◆ WHAT YOU NEED TO DO:
Look through the lines below, find those with the word "Unsafe", and copy them.

◆ RECORDS TO USE:
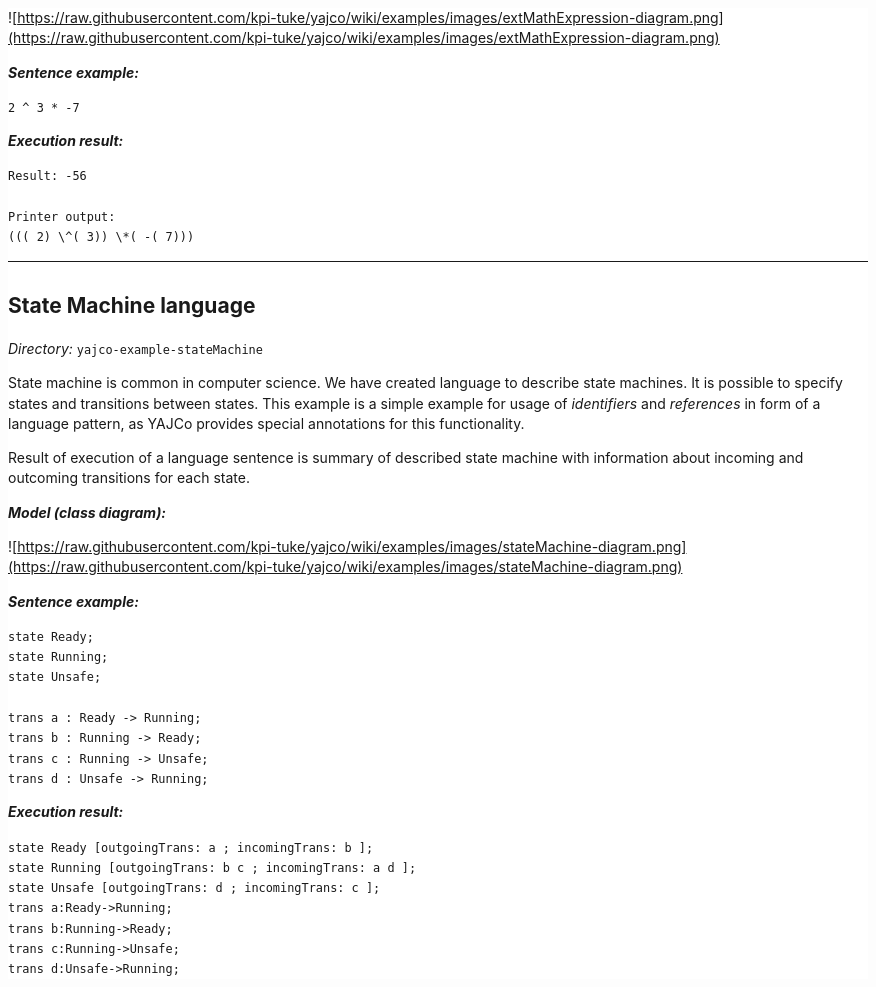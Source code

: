 ![https://raw.githubusercontent.com/kpi-tuke/yajco/wiki/examples/images/extMathExpression-diagram.png](https://raw.githubusercontent.com/kpi-tuke/yajco/wiki/examples/images/extMathExpression-diagram.png)

_**Sentence example:**_
```
2 ^ 3 * -7
```

_**Execution result:**_
```
Result: -56

Printer output:
((( 2) \^( 3)) \*( -( 7)))
```


---


## State Machine language ##

_Directory:_ `yajco-example-stateMachine`

State machine is common in computer science. We have created language to describe state machines. It is possible to specify states and transitions between states. This example is a simple example for usage of _identifiers_ and _references_ in form of a language pattern, as YAJCo provides special annotations for this functionality.

Result of execution of a language sentence is summary of described state machine with information about incoming and outcoming transitions for each state.

_**Model (class diagram):**_

![https://raw.githubusercontent.com/kpi-tuke/yajco/wiki/examples/images/stateMachine-diagram.png](https://raw.githubusercontent.com/kpi-tuke/yajco/wiki/examples/images/stateMachine-diagram.png)

_**Sentence example:**_
```
state Ready;
state Running;
state Unsafe;

trans a : Ready -> Running;
trans b : Running -> Ready;
trans c : Running -> Unsafe;
trans d : Unsafe -> Running;
```

_**Execution result:**_
```
state Ready [outgoingTrans: a ; incomingTrans: b ];
state Running [outgoingTrans: b c ; incomingTrans: a d ];
state Unsafe [outgoingTrans: d ; incomingTrans: c ];
trans a:Ready->Running;
trans b:Running->Ready;
trans c:Running->Unsafe;
trans d:Unsafe->Running;
```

◆ FINISHED EXERCISE:
state Unsafe;
trans c : Running -> Unsafe;
trans d : Unsafe -> Running;
state Unsafe [outgoingTrans: d ; incomingTrans: c ];
trans c:Running->Unsafe;
trans d:Unsafe->Running;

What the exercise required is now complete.